(Saved entries)

■ ■ ■ ■ ■ ■ ■

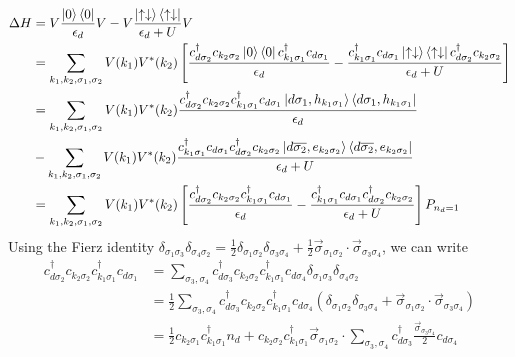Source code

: \begin{equation}\begin{aligned}
\Delta H &= V\frac{\ket{0}\bra{0}}{\epsilon_d}V - V\frac{\ket{\uparrow\downarrow}\bra{\uparrow\downarrow}}{\epsilon_d + U}V\\
	 &= \sum_{k_1,k_2,\sigma_1,\sigma_2}V(k_1)V^*(k_2)\left[\frac{c^\dagger_{d\sigma_2} c_{k_2 \sigma_2}\ket{0}\bra{0}c^\dagger_{k_1\sigma_1} c_{d \sigma_1}}{\epsilon_d} - \frac{c^\dagger_{k_1\sigma_1} c_{d \sigma_1}\ket{\uparrow\downarrow}\bra{\uparrow\downarrow}c^\dagger_{d\sigma_2} c_{k_2 \sigma_2}}{\epsilon_d+U}\right]\\
&=\sum_{k_1,k_2,\sigma_1,\sigma_2}V(k_1)V^*(k_2)\frac{c^\dagger_{d\sigma_2} c_{k_2 \sigma_2}c^\dagger_{k_1\sigma_1} c_{d \sigma_1}\ket{d\sigma_1,h_{k_1\sigma_1}}\bra{d\sigma_1,h_{k_1\sigma_1}}}{\epsilon_d} \\
&- \sum_{k_1,k_2,\sigma_1,\sigma_2}V(k_1)V^*(k_2)\frac{c^\dagger_{k_1\sigma_1} c_{d \sigma_1}c^\dagger_{d\sigma_2} c_{k_2 \sigma_2}\ket{d\overline{\sigma_2},e_{k_2\sigma_2}}\bra{d\overline{\sigma_2},e_{k_2\sigma_2}}}{\epsilon_d+U}\\
&=\sum_{k_1,k_2,\sigma_1,\sigma_2}V(k_1)V^*(k_2)\left[\frac{c^\dagger_{d\sigma_2} c_{k_2 \sigma_2}c^\dagger_{k_1\sigma_1} c_{d \sigma_1}}{\epsilon_d} - \frac{c^\dagger_{k_1\sigma_1} c_{d \sigma_1}c^\dagger_{d\sigma_2} c_{k_2 \sigma_2}}{\epsilon_d+U}\right]P_{n_d=1}
\end{aligned}\end{equation}
Using the Fierz identity \(\delta_{\sigma_1\sigma_3}\delta_{\sigma_4\sigma_2} = \frac{1}{2}\delta_{\sigma_1\sigma_2}\delta_{\sigma_3\sigma_4} + \frac{1}{2}\vec\sigma_{\sigma_1\sigma_2}\cdot\vec\sigma_{\sigma_3\sigma_4}\), we can write
\begin{equation}\begin{aligned}
c^\dagger_{d\sigma_2} c_{k_2 \sigma_2}c^\dagger_{k_1\sigma_1} c_{d \sigma_1} &= \sum_{\sigma_3,\sigma_4}c^\dagger_{d\sigma_3} c_{k_2 \sigma_2}c^\dagger_{k_1\sigma_1} c_{d \sigma_4}\delta_{\sigma_1\sigma_3}\delta_{\sigma_4\sigma_2}\\
									     &=\frac{1}{2}\sum_{\sigma_3,\sigma_4}c^\dagger_{d\sigma_3} c_{k_2 \sigma_2}c^\dagger_{k_1\sigma_1} c_{d \sigma_4}\left(\delta_{\sigma_1\sigma_2}\delta_{\sigma_3\sigma_4} + \vec\sigma_{\sigma_1\sigma_2}\cdot\vec\sigma_{\sigma_3\sigma_4}\right)\\
&=\frac{1}{2} c_{k_2 \sigma_1}c^\dagger_{k_1\sigma_1}n_d+c_{k_2 \sigma_2}c^\dagger_{k_1\sigma_1}\vec\sigma_{\sigma_1\sigma_2}\cdot\sum_{\sigma_3,\sigma_4}c^\dagger_{d\sigma_3}\frac{\vec \sigma_{\sigma_3\sigma_4}}{2}c_{d\sigma_4}
\end{aligned}\end{equation}
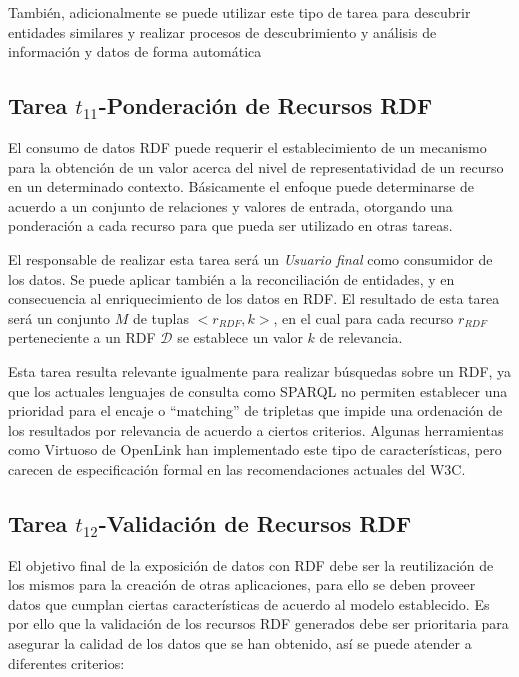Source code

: También, adicionalmente se puede utilizar este tipo de tarea para descubrir entidades similares
y realizar procesos de descubrimiento y análisis de información y datos de forma automática

\subsection{Tarea $t_{11}$-Ponderación de Recursos RDF}
El consumo de datos \gls{RDF} puede requerir el establecimiento de un mecanismo para la obtención de 
un valor acerca del nivel de representatividad de un recurso en un determinado contexto. Básicamente
el enfoque puede determinarse de acuerdo a un conjunto de relaciones y valores de entrada, otorgando 
una ponderación a cada recurso para que pueda ser utilizado en otras tareas.

El responsable de realizar esta tarea será un \textit{Usuario final} como consumidor
de los datos. Se puede aplicar también a la reconciliación de entidades, y en consecuencia 
al enriquecimiento de los datos en RDF. El resultado de esta tarea será un conjunto $M$ de tuplas $<r_{RDF}, k>$, en el 
cual para cada recurso $r_{RDF}$ perteneciente a un \dataset RDF $\mathcal{D}$ se establece un valor $k$ de relevancia.

Esta tarea resulta relevante igualmente para realizar búsquedas sobre un \dataset RDF, ya que
los actuales lenguajes de consulta como \gls{SPARQL} no permiten establecer una prioridad para
el encaje o ``matching'' de tripletas que impide una ordenación de los resultados por relevancia de acuerdo
a ciertos criterios. Algunas herramientas como Virtuoso de OpenLink han implementado este tipo de características, 
pero carecen de especificación formal en las recomendaciones actuales del W3C.

\subsection{Tarea $t_{12}$-Validación de Recursos RDF}\label{lod-t12}
El objetivo final de la exposición de datos con \gls{RDF} debe ser la reutilización de los mismos
para la creación de otras aplicaciones, para ello se deben proveer datos que cumplan ciertas características de acuerdo al modelo establecido. Es por ello
que la validación de los recursos RDF generados debe ser prioritaria para asegurar
la calidad de los datos que se han obtenido, así se puede atender a diferentes criterios:

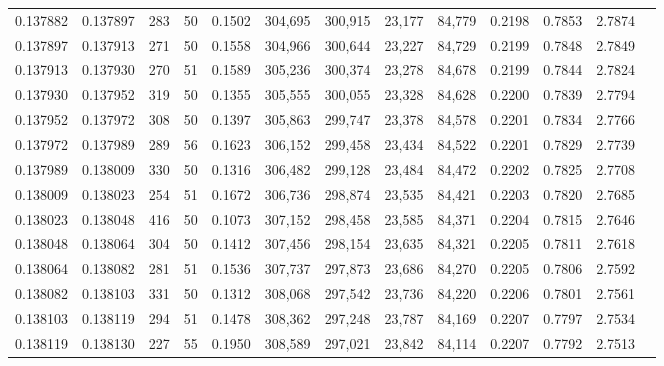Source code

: \begin{tabular}{rrrrrrrrrrrrr}
0.137882 & 0.137897 &   283 &  50 &                                     0.1502 & 304,695 & 300,915 &  23,177 &  84,779 & 0.2198 & 0.7853 & 2.7874 \\
0.137897 & 0.137913 &   271 &  50 &                                     0.1558 & 304,966 & 300,644 &  23,227 &  84,729 & 0.2199 & 0.7848 & 2.7849 \\
0.137913 & 0.137930 &   270 &  51 &                                     0.1589 & 305,236 & 300,374 &  23,278 &  84,678 & 0.2199 & 0.7844 & 2.7824 \\
0.137930 & 0.137952 &   319 &  50 &                                     0.1355 & 305,555 & 300,055 &  23,328 &  84,628 & 0.2200 & 0.7839 & 2.7794 \\
0.137952 & 0.137972 &   308 &  50 &                                     0.1397 & 305,863 & 299,747 &  23,378 &  84,578 & 0.2201 & 0.7834 & 2.7766 \\
0.137972 & 0.137989 &   289 &  56 &                                     0.1623 & 306,152 & 299,458 &  23,434 &  84,522 & 0.2201 & 0.7829 & 2.7739 \\
0.137989 & 0.138009 &   330 &  50 &                                     0.1316 & 306,482 & 299,128 &  23,484 &  84,472 & 0.2202 & 0.7825 & 2.7708 \\
0.138009 & 0.138023 &   254 &  51 &                                     0.1672 & 306,736 & 298,874 &  23,535 &  84,421 & 0.2203 & 0.7820 & 2.7685 \\
0.138023 & 0.138048 &   416 &  50 &                                     0.1073 & 307,152 & 298,458 &  23,585 &  84,371 & 0.2204 & 0.7815 & 2.7646 \\
0.138048 & 0.138064 &   304 &  50 &                                     0.1412 & 307,456 & 298,154 &  23,635 &  84,321 & 0.2205 & 0.7811 & 2.7618 \\
0.138064 & 0.138082 &   281 &  51 &                                     0.1536 & 307,737 & 297,873 &  23,686 &  84,270 & 0.2205 & 0.7806 & 2.7592 \\
0.138082 & 0.138103 &   331 &  50 &                                     0.1312 & 308,068 & 297,542 &  23,736 &  84,220 & 0.2206 & 0.7801 & 2.7561 \\
0.138103 & 0.138119 &   294 &  51 &                                     0.1478 & 308,362 & 297,248 &  23,787 &  84,169 & 0.2207 & 0.7797 & 2.7534 \\
0.138119 & 0.138130 &   227 &  55 &                                     0.1950 & 308,589 & 297,021 &  23,842 &  84,114 & 0.2207 & 0.7792 & 2.7513 \\

\end{tabular}
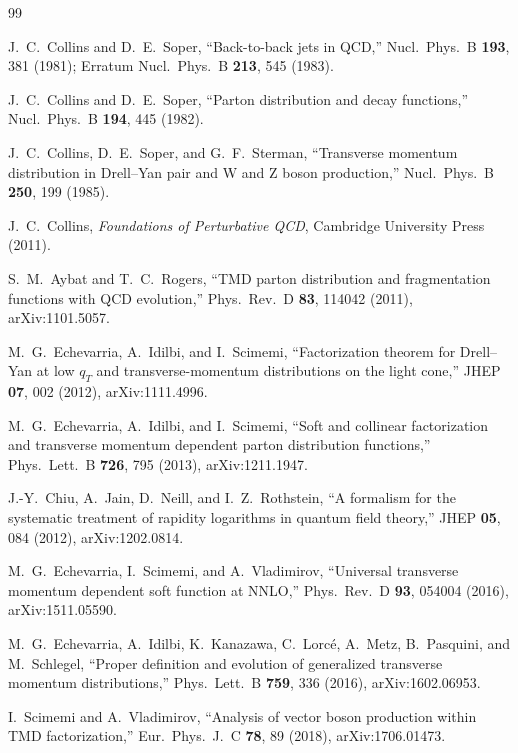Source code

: \documentclass[11pt]{article}
\begin{document}
\small
\begin{thebibliography}{99}

J.~C.~Collins and D.~E.~Soper,
``Back-to-back jets in QCD,''
Nucl.\ Phys.\ B \textbf{193}, 381 (1981);
Erratum Nucl.\ Phys.\ B \textbf{213}, 545 (1983).

J.~C.~Collins and D.~E.~Soper,
``Parton distribution and decay functions,''
Nucl.\ Phys.\ B \textbf{194}, 445 (1982).

J.~C.~Collins, D.~E.~Soper, and G.~F.~Sterman,
``Transverse momentum distribution in Drell--Yan pair and W and Z boson
production,''
Nucl.\ Phys.\ B \textbf{250}, 199 (1985).

J.~C.~Collins,
\emph{Foundations of Perturbative QCD},
Cambridge University Press (2011).

S.~M.~Aybat and T.~C.~Rogers,
``TMD parton distribution and fragmentation functions with QCD evolution,''
Phys.\ Rev.\ D \textbf{83}, 114042 (2011), arXiv:1101.5057.

M.~G.~Echevarria, A.~Idilbi, and I.~Scimemi,
``Factorization theorem for Drell--Yan at low \(q_T\) and transverse-momentum
distributions on the light cone,''
JHEP \textbf{07}, 002 (2012), arXiv:1111.4996.

M.~G.~Echevarria, A.~Idilbi, and I.~Scimemi,
``Soft and collinear factorization and transverse momentum dependent parton
distribution functions,''
Phys.\ Lett.\ B \textbf{726}, 795 (2013), arXiv:1211.1947.

J.-Y.~Chiu, A.~Jain, D.~Neill, and I.~Z.~Rothstein,
``A formalism for the systematic treatment of rapidity logarithms in quantum
field theory,''
JHEP \textbf{05}, 084 (2012), arXiv:1202.0814.

M.~G.~Echevarria, I.~Scimemi, and A.~Vladimirov,
``Universal transverse momentum dependent soft function at NNLO,''
Phys.\ Rev.\ D \textbf{93}, 054004 (2016), arXiv:1511.05590.

M.~G.~Echevarria, A.~Idilbi, K.~Kanazawa, C.~Lorc\'e, A.~Metz,
B.~Pasquini, and M.~Schlegel,
``Proper definition and evolution of generalized transverse momentum
distributions,''
Phys.\ Lett.\ B \textbf{759}, 336 (2016), arXiv:1602.06953.

I.~Scimemi and A.~Vladimirov,
``Analysis of vector boson production within TMD factorization,''
Eur.\ Phys.\ J.\ C \textbf{78}, 89 (2018), arXiv:1706.01473.


\end{thebibliography}
\end{document}
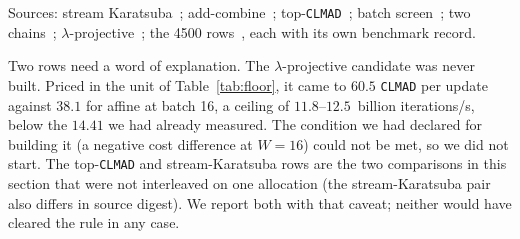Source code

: Sources: stream Karatsuba~; add-combine~;
top-\texttt{CLMAD}~; batch
screen~; two
chains~; $\lambda$-projective~;
the 4500 rows~, each with
its own benchmark record.

Two rows need a word of explanation. The $\lambda$-projective
candidate was never built. Priced in the unit of
Table~\ref{tab:floor}, it came to $60.5$ \texttt{CLMAD} per update
against $38.1$ for affine at batch 16, a ceiling of $11.8$--$12.5$~billion iterations/s,
below the $14.41$ we had already measured. The condition we had
declared for building it (a negative cost difference at $W=16$) could
not be met, so we did not start. The top-\texttt{CLMAD} and
stream-Karatsuba rows are the two comparisons in this section that
were not interleaved on one allocation (the stream-Karatsuba pair also
differs in source digest). We report both with that caveat; neither
would have cleared the rule in any case.
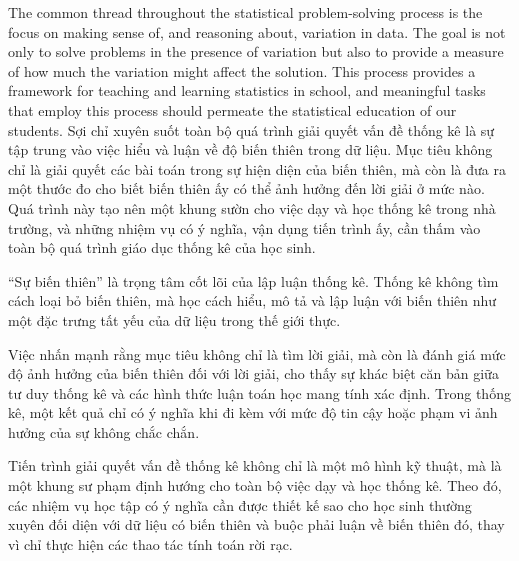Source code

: \documentclass[
  10pt,
  a4paper,
  landscape,
  twoside,
  openany
]{scrbook}
\newcommand{\EN}[1]{#1}
\newcommand{\VI}[1]{#1}
\newcommand{\NOTE}[1]{#1}
\begin{document}
\TriPara
{
\EN{The common thread throughout the statistical problem-solving process is the focus on making sense of, and reasoning about, variation in data. The goal is not only to solve problems in the presence of variation but also to provide a measure of how much the variation might affect the solution. This process provides a framework for teaching and learning statistics in school, and meaningful tasks that employ this process should permeate the statistical education of our students.}
}
{
\VI{Sợi chỉ xuyên suốt toàn bộ quá trình giải quyết vấn đề thống kê là sự tập trung vào việc hiểu và luận về độ biến thiên trong dữ liệu. Mục tiêu không chỉ là giải quyết các bài toán trong sự hiện diện của biến thiên, mà còn là đưa ra một thước đo cho biết biến thiên ấy có thể ảnh hưởng đến lời giải ở mức nào. Quá trình này tạo nên một khung sườn cho việc dạy và học thống kê trong nhà trường, và những nhiệm vụ có ý nghĩa, vận dụng tiến trình ấy, cần thấm vào toàn bộ quá trình giáo dục thống kê của học sinh.}
}
{
\NOTE{``Sự biến thiên'' là trọng tâm cốt lõi của lập luận thống kê. Thống kê không tìm cách loại bỏ biến thiên, mà học cách hiểu, mô tả và lập luận với biến thiên như một đặc trưng tất yếu của dữ liệu trong thế giới thực.

Việc nhấn mạnh rằng mục tiêu không chỉ là tìm lời giải, mà còn là đánh giá mức độ ảnh hưởng của biến thiên đối với lời giải, cho thấy sự khác biệt căn bản giữa tư duy thống kê và các hình thức luận toán học mang tính xác định. Trong thống kê, một kết quả chỉ có ý nghĩa khi đi kèm với mức độ tin cậy hoặc phạm vi ảnh hưởng của sự không chắc chắn.

Tiến trình giải quyết vấn đề thống kê không chỉ là một mô hình kỹ thuật, mà là một khung sư phạm định hướng cho toàn bộ việc dạy và học thống kê. Theo đó, các nhiệm vụ học tập có ý nghĩa cần được thiết kế sao cho học sinh thường xuyên đối diện với dữ liệu có biến thiên và buộc phải luận về biến thiên đó, thay vì chỉ thực hiện các thao tác tính toán rời rạc.}
}
\end{document}
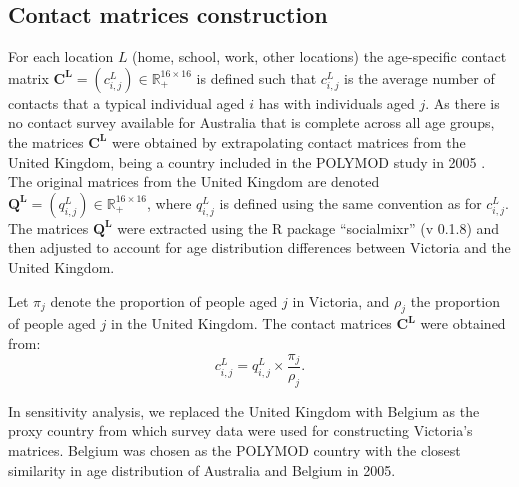 \subsection{Contact matrices construction}
For each location $L$ (home, school, work, other locations) the age-specific contact matrix $\mathbf{C^L} = (c_{i,j}^L) \in \mathbb{R}_{+}^{16 \times 16}$ is defined such that $c_{i,j}^L$ is the average number of contacts that a typical individual aged $i$ has with individuals aged $j$. As there is no contact survey available for Australia that is complete across all age groups, the matrices $\mathbf{C^L}$ were obtained by extrapolating contact matrices from the United Kingdom, being a country included in the POLYMOD study in 2005 \cite{RN141}. The original matrices from the United Kingdom are denoted $\mathbf{Q^L} = (q_{i,j}^L) \in \mathbb{R}_{+}^{16 \times 16}$, where $q_{i,j}^L$ is defined using the same convention as for $c_{i,j}^L$. The matrices $\mathbf{Q^L}$ were extracted using the R package ``socialmixr'' (v 0.1.8) and then adjusted to account for age distribution differences between Victoria and the United Kingdom.

Let $\pi_j$ denote the proportion of people aged $j$ in Victoria, and $\rho_j$ the proportion of people aged $j$ in the United Kingdom. The contact matrices $\mathbf{C^L}$ were obtained from:
$$
c_{i,j}^L = q_{i,j}^L \times \frac{\pi_j}{\rho_j} . 
$$

In sensitivity analysis, we replaced the United Kingdom with Belgium as the proxy country from which survey data were used for constructing Victoria's matrices. Belgium was chosen as the POLYMOD country with the closest similarity in age distribution of Australia and Belgium in 2005.
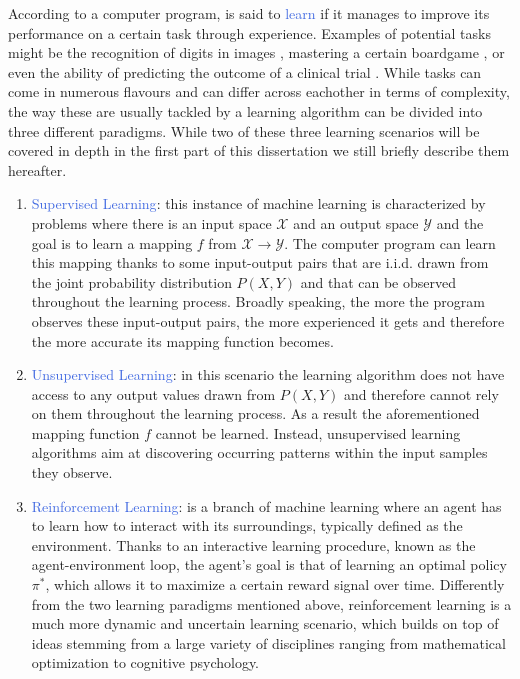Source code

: According to \citet{mitchell1997machine} a computer program, is said to \textcolor{RoyalBlue}{learn} if it manages to improve its performance on a certain task through experience.
Examples of potential tasks might be the recognition of digits in images \cite{lecun1994mnist}, mastering a certain boardgame \cite{silver2017mastering}, or even the ability of predicting the outcome of a clinical trial \cite{zhao2011reinforcement}. While tasks can come in numerous flavours and can differ across eachother in terms of complexity, the way these are usually tackled by a learning algorithm can be divided into three different paradigms. While two of these three learning scenarios will be covered in depth in the first part of this dissertation we still briefly describe them hereafter.

\begin{enumerate}
	\item \textcolor{RoyalBlue}{Supervised Learning}: this instance of machine learning is characterized by problems where there is an input space $\mathcal{X}$ and an output space $\mathcal{Y}$ and the goal is to learn a mapping $f$ from $\mathcal{X}\rightarrow\mathcal{Y}$. The computer program can learn this mapping thanks to some input-output pairs that are i.i.d. drawn from the joint probability distribution $P(X,Y)$ and that can be observed throughout the learning process. Broadly speaking, the more the program observes these input-output pairs, the more experienced it gets and therefore the more accurate its mapping function becomes.  
	\item \textcolor{RoyalBlue}{Unsupervised Learning}: in this scenario the learning algorithm does not have access to any output values drawn from $P(X,Y)$ and therefore cannot rely on them throughout the learning process. As a result the aforementioned mapping function $f$ cannot be learned. Instead, unsupervised learning algorithms aim at discovering occurring patterns within the input samples they observe.  
	\item \textcolor{RoyalBlue}{Reinforcement Learning}: is a branch of machine learning where an agent has to learn how to interact with its surroundings, typically defined as the environment. Thanks to an interactive learning procedure, known as the agent-environment loop, the agent's goal is that of learning an optimal policy $\pi^{*}$, which allows it to maximize a certain reward signal over time. Differently from the two learning paradigms mentioned above, reinforcement learning is a much more dynamic and uncertain learning scenario, which builds on top of ideas stemming from a large variety of disciplines ranging from mathematical optimization to cognitive psychology.   
\end{enumerate}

■ ■ ■ ■ ■ ■ ■

*What you should do*
Search the records for the string "puede" and, wherever a line contains it, please copy that line.

*Response below*
: También, adicionalmente se puede utilizar este tipo de tarea para descubrir entidades similares
El consumo de datos \gls{RDF} puede requerir el establecimiento de un mecanismo para la obtención de 
el enfoque puede determinarse de acuerdo a un conjunto de relaciones y valores de entrada, otorgando 
de los datos. Se puede aplicar también a la reconciliación de entidades, y en consecuencia 
la calidad de los datos que se han obtenido, así se puede atender a diferentes criterios:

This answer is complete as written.